** Information given follows **

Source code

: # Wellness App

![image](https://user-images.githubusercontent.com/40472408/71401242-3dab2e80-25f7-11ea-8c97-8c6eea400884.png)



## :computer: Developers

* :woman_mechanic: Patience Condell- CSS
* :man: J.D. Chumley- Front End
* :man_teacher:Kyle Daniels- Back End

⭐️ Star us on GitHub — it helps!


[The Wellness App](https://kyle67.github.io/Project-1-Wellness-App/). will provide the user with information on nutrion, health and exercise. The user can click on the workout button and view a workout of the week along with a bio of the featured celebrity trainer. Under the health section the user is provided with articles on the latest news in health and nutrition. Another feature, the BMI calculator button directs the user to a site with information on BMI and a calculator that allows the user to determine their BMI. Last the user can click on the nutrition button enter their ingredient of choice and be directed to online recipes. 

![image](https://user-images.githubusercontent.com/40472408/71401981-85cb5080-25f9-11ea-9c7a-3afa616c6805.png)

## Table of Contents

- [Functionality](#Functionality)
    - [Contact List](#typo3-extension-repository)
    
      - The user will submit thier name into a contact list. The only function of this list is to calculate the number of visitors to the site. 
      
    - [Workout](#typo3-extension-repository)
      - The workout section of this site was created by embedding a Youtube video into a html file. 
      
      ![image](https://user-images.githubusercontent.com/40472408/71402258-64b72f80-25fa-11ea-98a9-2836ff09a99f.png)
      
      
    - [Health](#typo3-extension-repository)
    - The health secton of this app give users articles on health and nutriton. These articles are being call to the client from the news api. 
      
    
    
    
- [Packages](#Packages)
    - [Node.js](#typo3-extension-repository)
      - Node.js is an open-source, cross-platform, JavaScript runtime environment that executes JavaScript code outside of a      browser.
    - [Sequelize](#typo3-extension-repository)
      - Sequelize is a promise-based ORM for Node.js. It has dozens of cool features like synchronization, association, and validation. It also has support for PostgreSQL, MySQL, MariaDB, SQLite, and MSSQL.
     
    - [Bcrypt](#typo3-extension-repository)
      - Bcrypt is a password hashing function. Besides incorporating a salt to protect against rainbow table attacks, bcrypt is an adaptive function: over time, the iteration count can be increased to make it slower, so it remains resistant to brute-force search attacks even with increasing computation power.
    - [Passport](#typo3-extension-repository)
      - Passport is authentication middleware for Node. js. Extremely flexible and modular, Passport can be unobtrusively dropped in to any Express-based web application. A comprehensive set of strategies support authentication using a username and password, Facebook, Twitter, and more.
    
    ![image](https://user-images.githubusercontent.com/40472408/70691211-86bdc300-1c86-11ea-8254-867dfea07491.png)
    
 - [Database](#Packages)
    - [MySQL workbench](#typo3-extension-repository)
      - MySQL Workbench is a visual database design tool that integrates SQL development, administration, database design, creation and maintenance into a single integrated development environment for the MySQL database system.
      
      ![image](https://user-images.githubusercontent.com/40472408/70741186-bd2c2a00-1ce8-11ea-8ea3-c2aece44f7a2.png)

** End of Information given **

• Work item: What is needed here is an exact copy of all the records above.

• Expected answer:
Source code

: # Wellness App

![image](https://user-images.githubusercontent.com/40472408/71401242-3dab2e80-25f7-11ea-8c97-8c6eea400884.png)



## :computer: Developers

* :woman_mechanic: Patience Condell- CSS
* :man: J.D. Chumley- Front End
* :man_teacher:Kyle Daniels- Back End

⭐️ Star us on GitHub — it helps!


[The Wellness App](https://kyle67.github.io/Project-1-Wellness-App/). will provide the user with information on nutrion, health and exercise. The user can click on the workout button and view a workout of the week along with a bio of the featured celebrity trainer. Under the health section the user is provided with articles on the latest news in health and nutrition. Another feature, the BMI calculator button directs the user to a site with information on BMI and a calculator that allows the user to determine their BMI. Last the user can click on the nutrition button enter their ingredient of choice and be directed to online recipes. 

![image](https://user-images.githubusercontent.com/40472408/71401981-85cb5080-25f9-11ea-9c7a-3afa616c6805.png)

## Table of Contents

- [Functionality](#Functionality)
    - [Contact List](#typo3-extension-repository)
    
      - The user will submit thier name into a contact list. The only function of this list is to calculate the number of visitors to the site. 
      
    - [Workout](#typo3-extension-repository)
      - The workout section of this site was created by embedding a Youtube video into a html file. 
      
      ![image](https://user-images.githubusercontent.com/40472408/71402258-64b72f80-25fa-11ea-98a9-2836ff09a99f.png)
      
      
    - [Health](#typo3-extension-repository)
    - The health secton of this app give users articles on health and nutriton. These articles are being call to the client from the news api. 
      
    
    
    
- [Packages](#Packages)
    - [Node.js](#typo3-extension-repository)
      - Node.js is an open-source, cross-platform, JavaScript runtime environment that executes JavaScript code outside of a      browser.
    - [Sequelize](#typo3-extension-repository)
      - Sequelize is a promise-based ORM for Node.js. It has dozens of cool features like synchronization, association, and validation. It also has support for PostgreSQL, MySQL, MariaDB, SQLite, and MSSQL.
     
    - [Bcrypt](#typo3-extension-repository)
      - Bcrypt is a password hashing function. Besides incorporating a salt to protect against rainbow table attacks, bcrypt is an adaptive function: over time, the iteration count can be increased to make it slower, so it remains resistant to brute-force search attacks even with increasing computation power.
    - [Passport](#typo3-extension-repository)
      - Passport is authentication middleware for Node. js. Extremely flexible and modular, Passport can be unobtrusively dropped in to any Express-based web application. A comprehensive set of strategies support authentication using a username and password, Facebook, Twitter, and more.
    
    ![image](https://user-images.githubusercontent.com/40472408/70691211-86bdc300-1c86-11ea-8254-867dfea07491.png)
    
 - [Database](#Packages)
    - [MySQL workbench](#typo3-extension-repository)
      - MySQL Workbench is a visual database design tool that integrates SQL development, administration, database design, creation and maintenance into a single integrated development environment for the MySQL database system.
      
      ![image](https://user-images.githubusercontent.com/40472408/70741186-bd2c2a00-1ce8-11ea-8ea3-c2aece44f7a2.png)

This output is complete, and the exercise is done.